La sera di domenica 27 giugno nella Basilica di San Sabino a Spoleto si è tenuta la Festa della conversione di San Francesco organizzata dalla parrocchia guidata da don Davide Travagli e dalle famiglie francescane presenti in Città, ossia i Frati Minori, i Frati Minori Cappuccini e il Terz’Ordine francescano secolare.
Il sogno di Spoleto
Nel 1025 Francesco parte ancora una volta per la guerra: si arruola, infatti, come volontario per combattere le truppe pontificie in Puglia. Giunto a Spoleto, nei pressi di San Sabino, è visitato da un altro sogno. Si legge nelle Fonti Francescane (cf FF 1401): Mentre stava riposando, nel dormiveglia intese qualcuno che lo interrogava dove voleva andare. Francesco gli espose per intero il suo progetto. E quello: “Chi può esserti più utile: il padrone o il servo?”. E avendo lui risposto: il padrone, quello riprese: “Perché, dunque, abbandoni il padrone per il servo, e il principe per il suddito?”. Allora Francesco domandò: Signore cosa vuoi che io faccia? E la voce: “Ritorna nella tua città e ti sarà detto che cosa devi fare”.
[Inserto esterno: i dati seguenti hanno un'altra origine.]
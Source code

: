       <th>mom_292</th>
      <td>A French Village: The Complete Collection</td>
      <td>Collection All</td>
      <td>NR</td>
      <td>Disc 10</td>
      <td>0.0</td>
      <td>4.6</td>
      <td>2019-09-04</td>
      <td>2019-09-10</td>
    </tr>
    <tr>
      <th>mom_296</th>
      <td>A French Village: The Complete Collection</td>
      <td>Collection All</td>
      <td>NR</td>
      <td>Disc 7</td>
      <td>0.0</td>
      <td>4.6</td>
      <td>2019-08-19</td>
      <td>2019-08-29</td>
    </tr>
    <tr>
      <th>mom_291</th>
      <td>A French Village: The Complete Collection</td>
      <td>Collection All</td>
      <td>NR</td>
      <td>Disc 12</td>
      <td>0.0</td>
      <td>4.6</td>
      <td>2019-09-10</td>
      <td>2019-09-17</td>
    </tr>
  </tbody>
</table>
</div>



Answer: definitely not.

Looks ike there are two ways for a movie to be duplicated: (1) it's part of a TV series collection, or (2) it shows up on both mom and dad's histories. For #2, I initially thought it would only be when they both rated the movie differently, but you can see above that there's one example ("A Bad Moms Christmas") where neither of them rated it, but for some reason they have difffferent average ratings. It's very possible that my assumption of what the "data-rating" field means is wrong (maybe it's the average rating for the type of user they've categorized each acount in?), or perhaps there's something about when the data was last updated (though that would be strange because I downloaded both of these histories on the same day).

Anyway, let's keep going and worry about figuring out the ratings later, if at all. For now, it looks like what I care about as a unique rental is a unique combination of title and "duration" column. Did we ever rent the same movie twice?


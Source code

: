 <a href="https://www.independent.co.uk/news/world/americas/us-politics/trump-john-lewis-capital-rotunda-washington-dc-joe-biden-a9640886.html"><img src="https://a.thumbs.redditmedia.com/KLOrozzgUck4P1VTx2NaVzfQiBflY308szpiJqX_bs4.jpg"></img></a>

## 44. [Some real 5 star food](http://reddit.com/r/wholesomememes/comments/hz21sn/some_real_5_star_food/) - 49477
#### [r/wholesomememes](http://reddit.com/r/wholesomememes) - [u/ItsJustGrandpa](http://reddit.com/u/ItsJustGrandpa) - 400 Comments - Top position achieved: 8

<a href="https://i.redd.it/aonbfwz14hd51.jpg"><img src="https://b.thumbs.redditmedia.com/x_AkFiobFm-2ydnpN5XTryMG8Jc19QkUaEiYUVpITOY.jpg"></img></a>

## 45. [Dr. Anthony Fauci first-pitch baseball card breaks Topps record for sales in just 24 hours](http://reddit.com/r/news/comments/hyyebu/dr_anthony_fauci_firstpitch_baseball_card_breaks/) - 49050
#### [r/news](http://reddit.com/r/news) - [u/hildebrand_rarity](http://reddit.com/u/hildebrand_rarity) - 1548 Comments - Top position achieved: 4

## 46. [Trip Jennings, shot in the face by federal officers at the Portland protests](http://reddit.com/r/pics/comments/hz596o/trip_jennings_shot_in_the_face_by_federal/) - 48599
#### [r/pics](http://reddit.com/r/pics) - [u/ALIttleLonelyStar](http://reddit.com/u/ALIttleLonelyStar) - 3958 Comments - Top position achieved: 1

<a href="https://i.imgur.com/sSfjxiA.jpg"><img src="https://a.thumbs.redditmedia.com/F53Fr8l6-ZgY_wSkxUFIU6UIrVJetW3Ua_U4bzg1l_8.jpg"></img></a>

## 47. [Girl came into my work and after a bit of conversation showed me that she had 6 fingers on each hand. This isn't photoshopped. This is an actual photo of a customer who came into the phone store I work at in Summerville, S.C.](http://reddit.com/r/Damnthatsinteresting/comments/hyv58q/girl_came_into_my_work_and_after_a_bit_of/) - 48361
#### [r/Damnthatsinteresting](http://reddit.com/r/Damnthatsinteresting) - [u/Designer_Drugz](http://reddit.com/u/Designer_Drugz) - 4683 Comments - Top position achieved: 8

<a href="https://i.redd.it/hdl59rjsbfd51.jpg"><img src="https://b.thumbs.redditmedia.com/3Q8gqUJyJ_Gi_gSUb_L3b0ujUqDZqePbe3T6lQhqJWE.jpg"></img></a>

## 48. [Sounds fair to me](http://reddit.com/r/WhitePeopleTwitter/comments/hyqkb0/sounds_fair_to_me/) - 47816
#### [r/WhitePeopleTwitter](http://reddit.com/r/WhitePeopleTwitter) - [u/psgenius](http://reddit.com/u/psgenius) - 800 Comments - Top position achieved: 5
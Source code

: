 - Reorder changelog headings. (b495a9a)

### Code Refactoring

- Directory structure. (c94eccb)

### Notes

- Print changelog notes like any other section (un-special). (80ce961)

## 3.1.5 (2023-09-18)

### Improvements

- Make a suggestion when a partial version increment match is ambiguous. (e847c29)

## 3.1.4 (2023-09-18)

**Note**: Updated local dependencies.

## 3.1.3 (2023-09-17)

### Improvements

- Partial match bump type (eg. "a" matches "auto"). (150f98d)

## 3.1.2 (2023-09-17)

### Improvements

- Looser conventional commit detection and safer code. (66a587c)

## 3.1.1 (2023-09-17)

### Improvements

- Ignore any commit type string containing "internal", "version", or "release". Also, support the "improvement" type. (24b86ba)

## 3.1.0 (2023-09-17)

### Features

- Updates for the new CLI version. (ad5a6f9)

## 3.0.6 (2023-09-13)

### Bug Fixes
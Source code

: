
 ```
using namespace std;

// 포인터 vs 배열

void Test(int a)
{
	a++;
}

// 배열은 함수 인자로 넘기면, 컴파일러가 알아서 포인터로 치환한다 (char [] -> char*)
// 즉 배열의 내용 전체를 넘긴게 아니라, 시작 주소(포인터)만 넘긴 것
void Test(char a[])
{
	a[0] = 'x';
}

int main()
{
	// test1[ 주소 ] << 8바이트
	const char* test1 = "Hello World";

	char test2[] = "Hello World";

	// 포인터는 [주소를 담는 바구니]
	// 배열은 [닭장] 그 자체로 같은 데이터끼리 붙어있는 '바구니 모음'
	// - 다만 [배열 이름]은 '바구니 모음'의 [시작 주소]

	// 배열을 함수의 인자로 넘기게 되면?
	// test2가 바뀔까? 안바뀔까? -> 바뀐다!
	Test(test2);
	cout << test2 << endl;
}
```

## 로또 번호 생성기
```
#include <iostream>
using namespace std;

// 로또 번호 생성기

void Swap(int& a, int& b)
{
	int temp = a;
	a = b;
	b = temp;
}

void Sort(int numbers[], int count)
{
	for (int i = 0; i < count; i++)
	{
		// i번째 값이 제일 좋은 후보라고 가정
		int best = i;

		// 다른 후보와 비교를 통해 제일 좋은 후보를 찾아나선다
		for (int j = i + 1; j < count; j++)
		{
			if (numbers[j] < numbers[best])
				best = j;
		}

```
La serata di San Sabino, che ha concluso una serie di incontri tenuti ogni martedì del mese di giugno sul tema Dai sogni di grandezza…alla grandezza di un Sogno, si è tenuta nello spazio all’aperto dietro l’abside della chiesa ed è stata aperta da un’elevazione spirituale del coro dei Laudesi Umbri diretto da padre Matteo Ferraldeschi, OFM. A seguire c’è stata la celebrazione eucaristica presieduta dall’arcivescovo di Spoleto-Norcia monsignor Renato Boccardo, concelebrata dai presbiteri della Pievania del Sacro Cuore e dai Frati francescani di Monteluco e dei Cappuccini.
Le parole dell’Arcivescovo
Nell’omelia monsignor Boccardo ha commentato il Vangelo del giorno, che presentava due donne: una bimba di 12 anni che sta morendo e una donna adulta che da tempo perde sangue. Entrambe sono state salvate dalla forza che emana da Gesù e dalla sua fede. Per la bambina, la fede del padre, per la donna adulta la sua stessa fede.
“Sono immagini -ha detto il Presule- di sofferenza, d’impotenza e di fragilità. Tutte esperienze che viviamo anche noi. Chi di noi, infatti, non ha delle ferite che sanguinano, che non riusciamo a curare e rimarginare? La situazione della ragazzina e della donna diventa la riproposizione della nostra esperienza. Anche noi abbiamo bisogno di un medico, abbiamo bisogno di essere curati: tutti ci rendiamo conto che non riusciamo a rimanere in piedi da soli. L’umanità sta subendo una continua emorragia: di fiducia, di speranza, di verità. Una umanità che sta perdendo i suoi punti di riferimento e che pretende di cambiare le leggi di Dio e quelle della natura per adattarle al gusto e al comodo di qualche gruppo o di qualche corrente di pensiero.
La donna adulta del Vangelo -ha proseguito l’arcivescovo- è anche l’immagine della comunità e della Chiesa: noi cristiani stiamo perdendo l’essenziale di quello che è essere discepoli di Gesù. Rischiamo di disperderci in mille situazioni apparentemente religiose che si sono svuotate del loro contenuto. Ci troviamo di fronte ad un cristianesimo fatto di gesti, parole e tradizioni, ma che ha perso i suoi contenuti, non si agisce più secondo il pensiero di Gesù. Anche noi abbiamo bisogno di toccare il mantello del Signore e di ricevere da esso la vita nuova per riscoprire la verità, la fede vera, le radici della speranza.
Il Signore dice anche noi, alzati! E San Francesco -ha detto ancora l’arcivescovo- proprio qui a San Sabino ha avuto quel dialogo importante col Signore.
Ha saputo decidere, quella sera è come se avesse toccato il mantello di Gesù e ciò ha provocato in lui la decisione di tornare ad Assisi e la sua vita è diventata segno fecondo della potenza di Dio nella storia degli uomini. Francesco era un poveraccio come noi, pieno di limiti, di fragilità e di peccato; ma è stato capace di lasciarsi curare dal Signore e la sua vita non soltanto è stata rinnovata, ma è diventata esempio, attraverso i secoli, per la coscienza e la vita dei credenti”.